Море было хорошее. Оно больше всего понравилось Федору, даже больше, чем кислородные коктейли. Крупная галька, которая мешала взрослым заходить в море, не портила впечатления. Федор, если бы мог, не вылезал из воды целыми днями. А еще разнообразное мороженое, мед в сотах и гипсовые ангелочки: белоснежные, с золотистыми волосами… Их надо было вешать на стену. Мама не купила ангелочка, и Федор долго жалел об этом.

В санатории они пробыли ровно две недели – маме выделили путевку от работы. А когда вернулись, Федор мечтал, что снова поедут туда. Беседки, увитые розами, пышная зелень, мраморные фигуры, похожие на застывшие в камне призраков, фонтаны, аллеи из деревьев, где можно прятаться… Но после дешевую путевку от профсоюза матери так и не дали, а потом наступили другие времена, и в пансионат стали пускать за деньги. Слишком большие деньги, по мнению родителей.

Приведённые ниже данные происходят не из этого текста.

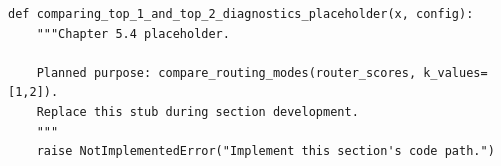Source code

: \begin{lstlisting}[style=bookpython,caption={Planned code placeholder for comparing top 1 and top 2 diagnostics.},label={lst:ch05-comparing-top-1-and-top-2-diagnostics}]
def comparing_top_1_and_top_2_diagnostics_placeholder(x, config):
    """Chapter 5.4 placeholder.

    Planned purpose: compare_routing_modes(router_scores, k_values=[1,2]).
    Replace this stub during section development.
    """
    raise NotImplementedError("Implement this section's code path.")
\end{lstlisting}
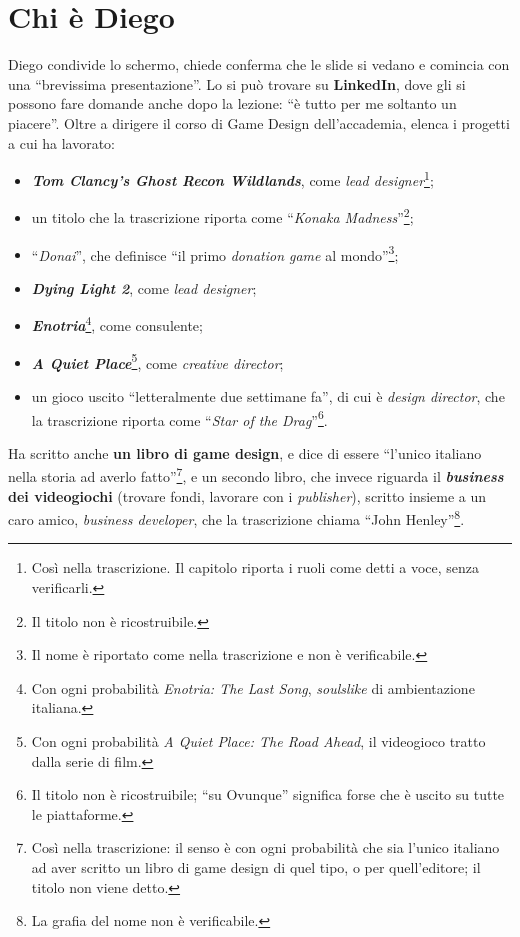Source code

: \section{Chi è Diego}
\label{a15:sec:diego}

Diego condivide lo schermo, chiede conferma che le slide si vedano e comincia con una
``brevissima presentazione''. Lo si può trovare su \textbf{LinkedIn}, dove gli si possono
fare domande anche dopo la lezione: ``è tutto per me soltanto un piacere''. Oltre a
dirigere il corso di Game Design dell'accademia, elenca i progetti a cui ha lavorato:
\begin{itemize}
  \item \textbf{\emph{Tom Clancy's Ghost Recon Wildlands}}, come \emph{lead
        designer}\footnote{Così nella trascrizione. Il capitolo riporta i ruoli come detti a
        voce, senza verificarli.};
  \item un titolo che la trascrizione riporta come ``\emph{Konaka Madness}''\footnote{Il
        titolo non è ricostruibile.};
  \item ``\emph{Donai}'', che definisce ``il primo \emph{donation game} al
        mondo''\footnote{Il nome è riportato come nella trascrizione e non è
        verificabile.};
  \item \textbf{\emph{Dying Light 2}}, come \emph{lead designer};
  \item \textbf{\emph{Enotria}}\footnote{Con ogni probabilità \emph{Enotria: The Last Song},
        \emph{soulslike} di ambientazione italiana.}, come consulente;
  \item \textbf{\emph{A Quiet Place}}\footnote{Con ogni probabilità \emph{A Quiet Place: The
        Road Ahead}, il videogioco tratto dalla serie di film.}, come \emph{creative
        director};
  \item un gioco uscito ``letteralmente due settimane fa'', di cui è \emph{design director},
        che la trascrizione riporta come ``\emph{Star of the Drag}''\footnote{Il titolo non è
        ricostruibile; ``su Ovunque'' significa forse che è uscito su tutte le piattaforme.}.
\end{itemize}
Ha scritto anche \textbf{un libro di game design}, e dice di essere ``l'unico italiano nella
storia ad averlo fatto''\footnote{Così nella trascrizione: il senso è con ogni probabilità
che sia l'unico italiano ad aver scritto un libro di game design di quel tipo, o per
quell'editore; il titolo non viene detto.}, e un secondo libro, che invece riguarda il
\textbf{\emph{business} dei videogiochi} (trovare fondi, lavorare con i \emph{publisher}),
scritto insieme a un caro amico, \emph{business developer}, che la trascrizione chiama
``John Henley''\footnote{La grafia del nome non è verificabile.}.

Воспоминания нахлынули на Федора при виде фонтана – аналогичный находился в конце центральной аллеи санатория. Ее образовывали деревья с мягкими иглами – Федор не знал их названия. Пальмы тоже росли, и это было так удивительно, как если бы Федор оказался в Африке. Он постоянно крутил головой, надеясь увидеть на них обезьян или хотя бы кокосы. Обезьянка, правда, имелась – с нею можно было сфотографироваться у моря, но мама отказалась: мол, и так много денег потратили. А фотограф, как нарочно, каждый раз уговаривал погладить обезьянку и сняться с ней. Федор надеялся, что мама передумает, но она лишь недовольно поджимала губы.